> MATERIAL SHOWN:
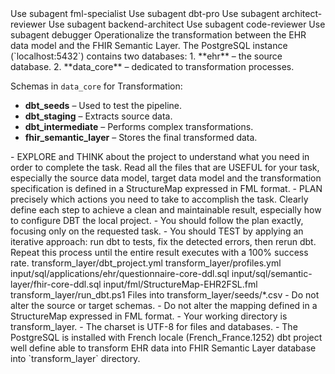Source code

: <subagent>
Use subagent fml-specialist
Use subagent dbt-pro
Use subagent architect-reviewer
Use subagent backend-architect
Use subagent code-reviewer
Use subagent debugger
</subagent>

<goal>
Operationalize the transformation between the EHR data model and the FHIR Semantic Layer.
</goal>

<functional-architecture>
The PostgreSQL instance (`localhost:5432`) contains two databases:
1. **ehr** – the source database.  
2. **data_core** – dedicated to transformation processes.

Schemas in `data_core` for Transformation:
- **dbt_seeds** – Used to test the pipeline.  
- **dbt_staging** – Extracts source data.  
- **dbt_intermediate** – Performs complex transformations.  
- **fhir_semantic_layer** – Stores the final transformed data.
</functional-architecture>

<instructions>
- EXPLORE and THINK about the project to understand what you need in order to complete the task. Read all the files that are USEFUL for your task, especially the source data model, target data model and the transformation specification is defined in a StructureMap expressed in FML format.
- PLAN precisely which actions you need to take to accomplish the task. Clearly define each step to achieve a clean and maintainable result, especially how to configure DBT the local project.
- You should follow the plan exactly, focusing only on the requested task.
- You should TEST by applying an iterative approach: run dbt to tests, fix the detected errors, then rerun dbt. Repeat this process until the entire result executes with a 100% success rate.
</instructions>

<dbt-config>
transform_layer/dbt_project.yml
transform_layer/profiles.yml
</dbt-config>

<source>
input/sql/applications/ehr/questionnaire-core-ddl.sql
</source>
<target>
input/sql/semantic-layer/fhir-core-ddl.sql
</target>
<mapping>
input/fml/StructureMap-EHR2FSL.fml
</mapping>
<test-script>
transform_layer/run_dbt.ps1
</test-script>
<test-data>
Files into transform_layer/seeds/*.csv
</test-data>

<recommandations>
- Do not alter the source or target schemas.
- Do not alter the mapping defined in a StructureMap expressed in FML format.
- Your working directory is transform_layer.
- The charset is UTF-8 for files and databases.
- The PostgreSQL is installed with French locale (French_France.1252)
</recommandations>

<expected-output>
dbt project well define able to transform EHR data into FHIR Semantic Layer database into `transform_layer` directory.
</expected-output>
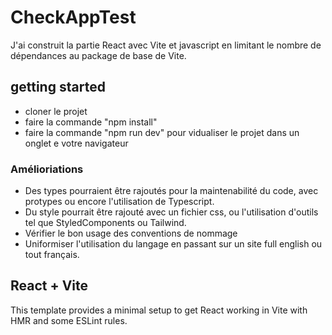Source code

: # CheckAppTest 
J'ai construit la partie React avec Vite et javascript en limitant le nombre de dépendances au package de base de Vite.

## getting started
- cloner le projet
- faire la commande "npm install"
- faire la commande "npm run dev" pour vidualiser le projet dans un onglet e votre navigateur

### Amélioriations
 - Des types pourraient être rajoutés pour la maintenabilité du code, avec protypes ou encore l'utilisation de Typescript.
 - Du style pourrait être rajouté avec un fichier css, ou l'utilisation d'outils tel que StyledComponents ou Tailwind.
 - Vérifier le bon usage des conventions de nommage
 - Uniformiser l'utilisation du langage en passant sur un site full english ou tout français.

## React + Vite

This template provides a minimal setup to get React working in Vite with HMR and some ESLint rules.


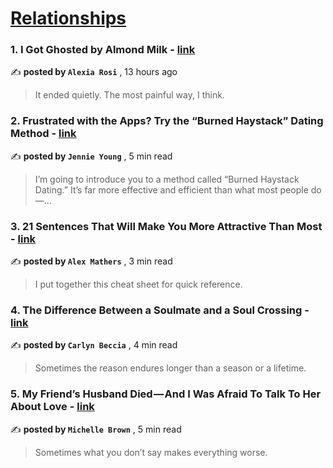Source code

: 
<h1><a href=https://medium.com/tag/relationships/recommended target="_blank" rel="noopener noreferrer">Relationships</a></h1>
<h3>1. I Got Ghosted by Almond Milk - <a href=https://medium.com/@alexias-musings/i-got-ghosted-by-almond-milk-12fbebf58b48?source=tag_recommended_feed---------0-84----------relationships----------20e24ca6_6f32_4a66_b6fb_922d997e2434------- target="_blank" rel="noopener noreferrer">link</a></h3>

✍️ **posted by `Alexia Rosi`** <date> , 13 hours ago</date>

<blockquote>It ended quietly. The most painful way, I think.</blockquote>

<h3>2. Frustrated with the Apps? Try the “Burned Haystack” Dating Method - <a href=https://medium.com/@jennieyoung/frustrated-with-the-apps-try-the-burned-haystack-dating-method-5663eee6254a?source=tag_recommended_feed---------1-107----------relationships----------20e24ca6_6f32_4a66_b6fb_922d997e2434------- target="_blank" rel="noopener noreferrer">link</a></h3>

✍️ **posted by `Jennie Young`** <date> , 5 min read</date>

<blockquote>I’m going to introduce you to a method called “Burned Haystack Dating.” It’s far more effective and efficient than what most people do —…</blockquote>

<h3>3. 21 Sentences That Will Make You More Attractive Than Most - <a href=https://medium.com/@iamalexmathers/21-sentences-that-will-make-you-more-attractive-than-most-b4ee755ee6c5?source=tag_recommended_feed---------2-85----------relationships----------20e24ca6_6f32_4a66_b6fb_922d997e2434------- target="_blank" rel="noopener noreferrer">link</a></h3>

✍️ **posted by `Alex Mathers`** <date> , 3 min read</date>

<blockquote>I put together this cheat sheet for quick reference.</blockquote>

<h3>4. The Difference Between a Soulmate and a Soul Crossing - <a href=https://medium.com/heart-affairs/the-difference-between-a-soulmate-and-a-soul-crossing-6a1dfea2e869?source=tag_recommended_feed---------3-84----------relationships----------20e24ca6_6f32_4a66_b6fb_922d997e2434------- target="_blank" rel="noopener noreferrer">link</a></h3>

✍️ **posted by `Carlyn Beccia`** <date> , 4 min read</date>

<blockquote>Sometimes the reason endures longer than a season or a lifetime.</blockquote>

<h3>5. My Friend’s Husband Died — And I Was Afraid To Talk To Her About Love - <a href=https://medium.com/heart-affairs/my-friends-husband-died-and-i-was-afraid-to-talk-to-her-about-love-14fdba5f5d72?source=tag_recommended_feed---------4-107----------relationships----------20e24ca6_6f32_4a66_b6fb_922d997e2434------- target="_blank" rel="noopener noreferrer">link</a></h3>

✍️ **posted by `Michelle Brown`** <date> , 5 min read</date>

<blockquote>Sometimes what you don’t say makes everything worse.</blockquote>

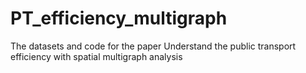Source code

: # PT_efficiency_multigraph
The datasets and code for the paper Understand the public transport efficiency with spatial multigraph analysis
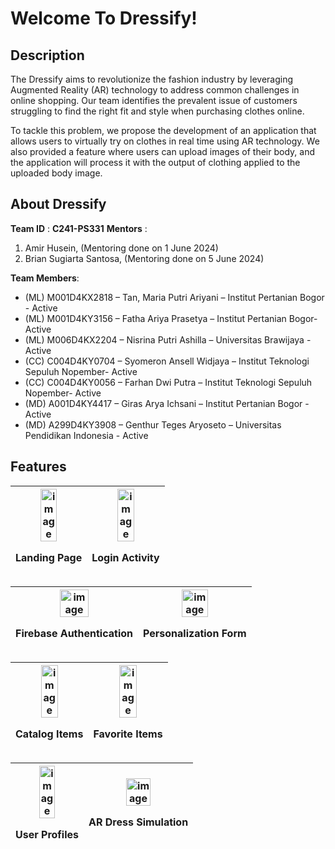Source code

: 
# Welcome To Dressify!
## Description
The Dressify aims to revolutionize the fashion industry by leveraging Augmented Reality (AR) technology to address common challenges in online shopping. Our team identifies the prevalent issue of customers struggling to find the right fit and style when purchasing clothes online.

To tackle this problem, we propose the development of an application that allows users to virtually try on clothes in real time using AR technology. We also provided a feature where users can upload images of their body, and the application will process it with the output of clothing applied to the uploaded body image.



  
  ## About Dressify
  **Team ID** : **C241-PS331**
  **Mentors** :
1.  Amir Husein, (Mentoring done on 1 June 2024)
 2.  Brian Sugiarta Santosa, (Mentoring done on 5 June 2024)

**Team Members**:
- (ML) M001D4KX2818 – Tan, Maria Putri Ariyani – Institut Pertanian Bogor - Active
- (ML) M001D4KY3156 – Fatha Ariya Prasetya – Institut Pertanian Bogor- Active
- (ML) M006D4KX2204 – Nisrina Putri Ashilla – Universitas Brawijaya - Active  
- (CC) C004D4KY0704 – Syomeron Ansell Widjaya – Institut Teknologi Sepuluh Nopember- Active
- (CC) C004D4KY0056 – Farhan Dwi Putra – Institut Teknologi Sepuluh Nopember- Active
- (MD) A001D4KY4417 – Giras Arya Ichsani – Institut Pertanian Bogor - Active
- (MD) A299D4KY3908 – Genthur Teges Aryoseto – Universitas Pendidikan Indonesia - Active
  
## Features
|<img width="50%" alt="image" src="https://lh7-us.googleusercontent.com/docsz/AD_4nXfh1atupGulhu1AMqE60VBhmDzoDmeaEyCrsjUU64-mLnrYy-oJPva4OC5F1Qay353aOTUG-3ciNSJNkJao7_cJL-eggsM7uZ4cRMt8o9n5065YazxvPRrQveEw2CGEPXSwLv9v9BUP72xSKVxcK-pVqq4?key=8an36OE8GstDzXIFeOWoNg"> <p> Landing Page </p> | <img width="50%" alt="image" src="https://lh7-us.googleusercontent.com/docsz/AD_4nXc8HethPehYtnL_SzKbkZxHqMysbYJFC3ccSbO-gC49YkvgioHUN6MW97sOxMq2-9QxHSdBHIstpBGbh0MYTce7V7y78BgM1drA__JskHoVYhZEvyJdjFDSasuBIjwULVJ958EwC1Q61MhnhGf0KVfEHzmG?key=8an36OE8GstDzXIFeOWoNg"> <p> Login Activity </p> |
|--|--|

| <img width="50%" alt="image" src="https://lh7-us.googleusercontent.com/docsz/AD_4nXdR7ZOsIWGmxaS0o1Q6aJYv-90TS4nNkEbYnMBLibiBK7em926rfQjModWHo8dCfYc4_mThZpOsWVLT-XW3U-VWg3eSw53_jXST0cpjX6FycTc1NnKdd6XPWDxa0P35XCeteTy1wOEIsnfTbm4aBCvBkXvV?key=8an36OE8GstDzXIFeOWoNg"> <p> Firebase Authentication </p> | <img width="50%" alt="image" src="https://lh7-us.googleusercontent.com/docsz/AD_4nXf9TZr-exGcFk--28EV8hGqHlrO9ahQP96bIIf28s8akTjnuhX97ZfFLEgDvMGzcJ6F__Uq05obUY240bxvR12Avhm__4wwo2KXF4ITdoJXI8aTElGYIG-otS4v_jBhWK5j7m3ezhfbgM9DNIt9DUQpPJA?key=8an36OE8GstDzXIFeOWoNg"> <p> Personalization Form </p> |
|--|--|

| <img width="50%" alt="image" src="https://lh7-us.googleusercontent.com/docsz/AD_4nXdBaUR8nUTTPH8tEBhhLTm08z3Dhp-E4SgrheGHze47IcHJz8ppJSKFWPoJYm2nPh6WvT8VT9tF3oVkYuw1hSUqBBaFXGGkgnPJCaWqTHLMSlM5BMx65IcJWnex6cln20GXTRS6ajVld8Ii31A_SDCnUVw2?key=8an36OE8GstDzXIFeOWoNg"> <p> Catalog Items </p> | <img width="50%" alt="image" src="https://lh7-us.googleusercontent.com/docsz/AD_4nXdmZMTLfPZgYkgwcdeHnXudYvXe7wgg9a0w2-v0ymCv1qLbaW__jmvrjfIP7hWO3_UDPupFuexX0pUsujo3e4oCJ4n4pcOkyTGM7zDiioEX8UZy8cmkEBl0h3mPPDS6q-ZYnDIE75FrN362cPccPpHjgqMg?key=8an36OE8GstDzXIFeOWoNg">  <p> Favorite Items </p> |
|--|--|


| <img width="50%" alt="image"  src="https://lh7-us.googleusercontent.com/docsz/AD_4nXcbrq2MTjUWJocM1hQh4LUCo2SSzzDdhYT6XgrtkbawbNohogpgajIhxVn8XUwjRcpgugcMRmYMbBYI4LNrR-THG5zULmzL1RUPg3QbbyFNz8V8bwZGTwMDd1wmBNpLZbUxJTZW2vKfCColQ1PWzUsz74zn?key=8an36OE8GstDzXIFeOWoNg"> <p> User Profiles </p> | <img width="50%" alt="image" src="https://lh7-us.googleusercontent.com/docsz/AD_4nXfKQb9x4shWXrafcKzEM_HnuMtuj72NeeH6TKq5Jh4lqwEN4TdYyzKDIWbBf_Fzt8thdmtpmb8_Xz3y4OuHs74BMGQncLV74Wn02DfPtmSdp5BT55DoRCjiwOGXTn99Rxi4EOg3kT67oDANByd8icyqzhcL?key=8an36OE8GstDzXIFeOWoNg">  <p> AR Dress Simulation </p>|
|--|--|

> EXERCISE REQUIREMENTS:
Could you say how many lines in the listing contain the string "expressed"? Only the number, please.

> TASK SOLUTION:
2